§ **What the task requires**
Because the copy must hold no pictures, return the data below with all of its words intact.

──────── Data records ────────

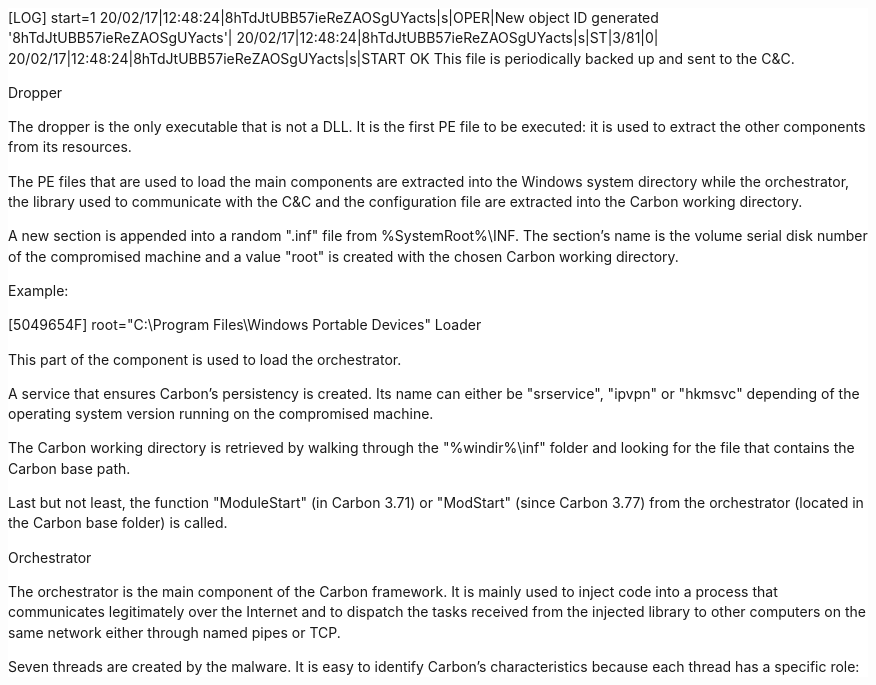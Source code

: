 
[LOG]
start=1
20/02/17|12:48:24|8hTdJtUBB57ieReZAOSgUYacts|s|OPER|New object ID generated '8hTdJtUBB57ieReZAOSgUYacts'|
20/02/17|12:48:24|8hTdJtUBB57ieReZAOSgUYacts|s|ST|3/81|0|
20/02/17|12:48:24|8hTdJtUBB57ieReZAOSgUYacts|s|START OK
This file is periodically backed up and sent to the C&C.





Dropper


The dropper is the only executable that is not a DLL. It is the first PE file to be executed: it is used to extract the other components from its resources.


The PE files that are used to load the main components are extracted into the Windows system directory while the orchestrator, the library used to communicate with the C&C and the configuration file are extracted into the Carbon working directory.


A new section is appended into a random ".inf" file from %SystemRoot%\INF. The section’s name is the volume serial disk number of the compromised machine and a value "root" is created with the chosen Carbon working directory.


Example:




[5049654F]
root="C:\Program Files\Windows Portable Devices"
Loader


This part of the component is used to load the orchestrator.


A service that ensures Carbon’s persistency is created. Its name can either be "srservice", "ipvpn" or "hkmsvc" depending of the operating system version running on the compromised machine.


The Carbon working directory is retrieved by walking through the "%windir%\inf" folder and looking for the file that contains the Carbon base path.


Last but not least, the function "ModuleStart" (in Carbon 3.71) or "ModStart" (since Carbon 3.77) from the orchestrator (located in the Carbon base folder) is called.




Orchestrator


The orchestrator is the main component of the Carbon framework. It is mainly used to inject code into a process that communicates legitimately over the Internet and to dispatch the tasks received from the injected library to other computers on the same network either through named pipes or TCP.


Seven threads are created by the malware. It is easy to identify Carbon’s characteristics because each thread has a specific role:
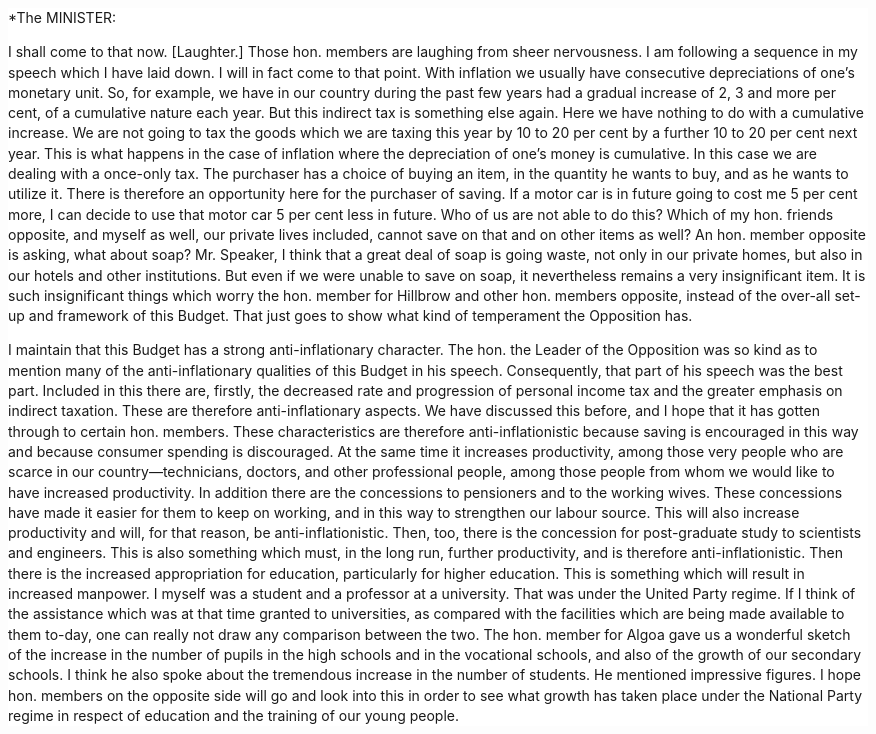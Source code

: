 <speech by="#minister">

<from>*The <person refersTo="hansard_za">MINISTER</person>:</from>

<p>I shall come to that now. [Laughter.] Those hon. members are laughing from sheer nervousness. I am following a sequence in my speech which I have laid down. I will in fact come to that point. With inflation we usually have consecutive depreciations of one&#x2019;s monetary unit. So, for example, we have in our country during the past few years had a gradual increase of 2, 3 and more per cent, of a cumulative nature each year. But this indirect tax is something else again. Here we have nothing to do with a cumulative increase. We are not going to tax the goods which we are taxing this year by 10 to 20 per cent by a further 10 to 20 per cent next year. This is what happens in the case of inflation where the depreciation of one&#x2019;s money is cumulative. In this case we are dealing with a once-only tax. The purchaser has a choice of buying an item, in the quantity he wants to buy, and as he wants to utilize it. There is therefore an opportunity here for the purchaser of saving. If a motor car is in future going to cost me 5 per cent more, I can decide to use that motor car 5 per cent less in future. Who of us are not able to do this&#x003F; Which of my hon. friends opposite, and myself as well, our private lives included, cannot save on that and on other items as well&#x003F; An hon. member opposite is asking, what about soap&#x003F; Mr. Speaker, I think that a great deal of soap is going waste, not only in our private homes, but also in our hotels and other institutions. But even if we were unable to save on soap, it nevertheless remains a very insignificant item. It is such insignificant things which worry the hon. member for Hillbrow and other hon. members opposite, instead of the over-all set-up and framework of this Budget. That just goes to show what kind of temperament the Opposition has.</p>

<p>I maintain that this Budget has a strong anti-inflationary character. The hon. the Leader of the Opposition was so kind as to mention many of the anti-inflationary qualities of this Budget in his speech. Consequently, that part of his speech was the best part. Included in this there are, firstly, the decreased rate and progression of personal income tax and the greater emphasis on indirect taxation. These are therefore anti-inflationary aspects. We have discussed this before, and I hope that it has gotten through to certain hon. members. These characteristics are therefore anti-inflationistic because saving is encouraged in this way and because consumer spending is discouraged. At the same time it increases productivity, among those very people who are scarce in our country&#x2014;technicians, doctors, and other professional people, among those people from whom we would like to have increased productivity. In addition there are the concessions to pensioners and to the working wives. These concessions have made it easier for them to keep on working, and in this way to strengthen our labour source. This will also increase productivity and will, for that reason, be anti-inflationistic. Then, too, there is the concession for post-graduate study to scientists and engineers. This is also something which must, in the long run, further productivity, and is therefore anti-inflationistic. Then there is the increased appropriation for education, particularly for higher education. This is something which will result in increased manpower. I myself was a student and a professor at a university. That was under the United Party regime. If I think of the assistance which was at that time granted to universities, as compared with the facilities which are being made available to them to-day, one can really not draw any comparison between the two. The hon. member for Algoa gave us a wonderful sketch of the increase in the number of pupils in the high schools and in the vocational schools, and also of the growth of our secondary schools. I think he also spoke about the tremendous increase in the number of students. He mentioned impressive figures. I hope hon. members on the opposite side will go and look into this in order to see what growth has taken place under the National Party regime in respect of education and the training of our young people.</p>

────────

§ **Solved problem**
Source code

: 
[LOG]
start=1
20/02/17|12:48:24|8hTdJtUBB57ieReZAOSgUYacts|s|OPER|New object ID generated '8hTdJtUBB57ieReZAOSgUYacts'|
20/02/17|12:48:24|8hTdJtUBB57ieReZAOSgUYacts|s|ST|3/81|0|
20/02/17|12:48:24|8hTdJtUBB57ieReZAOSgUYacts|s|START OK
This file is periodically backed up and sent to the C&C.





Dropper


The dropper is the only executable that is not a DLL. It is the first PE file to be executed: it is used to extract the other components from its resources.


The PE files that are used to load the main components are extracted into the Windows system directory while the orchestrator, the library used to communicate with the C&C and the configuration file are extracted into the Carbon working directory.


A new section is appended into a random ".inf" file from %SystemRoot%\INF. The section’s name is the volume serial disk number of the compromised machine and a value "root" is created with the chosen Carbon working directory.


Example:




[5049654F]
root="C:\Program Files\Windows Portable Devices"
Loader


This part of the component is used to load the orchestrator.


A service that ensures Carbon’s persistency is created. Its name can either be "srservice", "ipvpn" or "hkmsvc" depending of the operating system version running on the compromised machine.


The Carbon working directory is retrieved by walking through the "%windir%\inf" folder and looking for the file that contains the Carbon base path.


Last but not least, the function "ModuleStart" (in Carbon 3.71) or "ModStart" (since Carbon 3.77) from the orchestrator (located in the Carbon base folder) is called.




Orchestrator


The orchestrator is the main component of the Carbon framework. It is mainly used to inject code into a process that communicates legitimately over the Internet and to dispatch the tasks received from the injected library to other computers on the same network either through named pipes or TCP.


Seven threads are created by the malware. It is easy to identify Carbon’s characteristics because each thread has a specific role:
Source code

: <speech by="#minister">

<from>*The <person refersTo="hansard_za">MINISTER</person>:</from>

<p>I shall come to that now. [Laughter.] Those hon. members are laughing from sheer nervousness. I am following a sequence in my speech which I have laid down. I will in fact come to that point. With inflation we usually have consecutive depreciations of one&#x2019;s monetary unit. So, for example, we have in our country during the past few years had a gradual increase of 2, 3 and more per cent, of a cumulative nature each year. But this indirect tax is something else again. Here we have nothing to do with a cumulative increase. We are not going to tax the goods which we are taxing this year by 10 to 20 per cent by a further 10 to 20 per cent next year. This is what happens in the case of inflation where the depreciation of one&#x2019;s money is cumulative. In this case we are dealing with a once-only tax. The purchaser has a choice of buying an item, in the quantity he wants to buy, and as he wants to utilize it. There is therefore an opportunity here for the purchaser of saving. If a motor car is in future going to cost me 5 per cent more, I can decide to use that motor car 5 per cent less in future. Who of us are not able to do this&#x003F; Which of my hon. friends opposite, and myself as well, our private lives included, cannot save on that and on other items as well&#x003F; An hon. member opposite is asking, what about soap&#x003F; Mr. Speaker, I think that a great deal of soap is going waste, not only in our private homes, but also in our hotels and other institutions. But even if we were unable to save on soap, it nevertheless remains a very insignificant item. It is such insignificant things which worry the hon. member for Hillbrow and other hon. members opposite, instead of the over-all set-up and framework of this Budget. That just goes to show what kind of temperament the Opposition has.</p>

<p>I maintain that this Budget has a strong anti-inflationary character. The hon. the Leader of the Opposition was so kind as to mention many of the anti-inflationary qualities of this Budget in his speech. Consequently, that part of his speech was the best part. Included in this there are, firstly, the decreased rate and progression of personal income tax and the greater emphasis on indirect taxation. These are therefore anti-inflationary aspects. We have discussed this before, and I hope that it has gotten through to certain hon. members. These characteristics are therefore anti-inflationistic because saving is encouraged in this way and because consumer spending is discouraged. At the same time it increases productivity, among those very people who are scarce in our country&#x2014;technicians, doctors, and other professional people, among those people from whom we would like to have increased productivity. In addition there are the concessions to pensioners and to the working wives. These concessions have made it easier for them to keep on working, and in this way to strengthen our labour source. This will also increase productivity and will, for that reason, be anti-inflationistic. Then, too, there is the concession for post-graduate study to scientists and engineers. This is also something which must, in the long run, further productivity, and is therefore anti-inflationistic. Then there is the increased appropriation for education, particularly for higher education. This is something which will result in increased manpower. I myself was a student and a professor at a university. That was under the United Party regime. If I think of the assistance which was at that time granted to universities, as compared with the facilities which are being made available to them to-day, one can really not draw any comparison between the two. The hon. member for Algoa gave us a wonderful sketch of the increase in the number of pupils in the high schools and in the vocational schools, and also of the growth of our secondary schools. I think he also spoke about the tremendous increase in the number of students. He mentioned impressive figures. I hope hon. members on the opposite side will go and look into this in order to see what growth has taken place under the National Party regime in respect of education and the training of our young people.</p>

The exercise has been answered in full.